Showing posts with label village visit. Show all posts
Showing posts with label village visit. Show all posts

Sunday 9 November 2014

Back from Village Visit

We are back from the village visit. For a week we forgot all about Mussoorie, Officer's Mess, the rigmarole of dressing in smart casuals (at least) for breakfast, lunch and dinner, the pain of PT early in the morning, the dread of horse-riding every once or twice a week et cetera. We got a taste of what it means to be a civil servant in India. With the benefit of hindsight one can say it was a bitter sweet taste. As a representative of the government, even if a junior most officer of the senior civil services (All India, Group 'A' etc) one has signed away their privacy. It was akin to being on a display in a zoo. One knew in a muddled sort of way that a career in the civil services involved certain trade-offs. However, did not expect that one's privacy would be the first casualty, followed very closely by one's sense of right/wrong/correct/incorrect/good/bad.

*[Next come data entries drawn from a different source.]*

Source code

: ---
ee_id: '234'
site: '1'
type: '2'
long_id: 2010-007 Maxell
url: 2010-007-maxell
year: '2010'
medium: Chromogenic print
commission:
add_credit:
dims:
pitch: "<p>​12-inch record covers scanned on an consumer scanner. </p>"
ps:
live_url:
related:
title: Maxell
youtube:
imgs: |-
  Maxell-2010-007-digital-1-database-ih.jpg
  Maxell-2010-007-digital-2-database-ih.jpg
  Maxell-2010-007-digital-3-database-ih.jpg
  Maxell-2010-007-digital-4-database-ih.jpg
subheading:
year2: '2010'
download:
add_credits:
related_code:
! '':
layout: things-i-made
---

Enough of these harangues already. Sunday mornings are best spent in the quiet of a library, fighting post-breakfast slumber, watching the scant traffic on the Kalindi lawns from a vantage perch. However, retired bureaucrats eat the morning silence for breakfast by a two hour long phone conversation in the reading room, organizing meetings, moving and shaking things over phone. I wonder if civic sense departs once one is out of the civil service.
 
One looks away from fiction to notice pretty girls taking selfies in the pleasant sunny lawns of Kalindi, a middle aged woman dressed in an egg yolk yellow chudidar and a white sweater, for all appearances a cross section of a boiled egg on two legs-a lady Humpty Dumpty, OTs taking relatives, family friends and prospective in-laws on a guided tour of the campus and so on and so forth. Matcmaking, soul-mate finding and cadre marriages are an integral part of the FC. They are traditions coming down from ages and one respects traditions. To the curious outsider or the clueless insider who queried Google in a charming naivete, "Are couples formed at LBSNAA?" (and landed on this mine blog), yes, couples are formed at LBSNAA everyday. It is a chain reaction really. Once the couple formation process starts, no coolants or control rods can stop it. We only watch from miles away, safe in our radioactive shelters, through darkened glasses the flash and the shock waves and the fire storms. Couple formation is assisted in most instances by catalysts in the form of helpful family members, relatives and well-wishers packed in to an Innova/Xylo and disgorged at the Academy or the Ganga Hostel gates. Out pops the nani, dadi, dada, nana, foofa, foofi, bhatija, bhanja, bhanji, sala, sali, chacha, chachi, chechi, cheta, mummy, daddy, uncle and aunty from next door, dad's colleagues from office, his boss' in-laws, the all important match fixing aunty from somewhere in the extended family etc. It is a charming sight.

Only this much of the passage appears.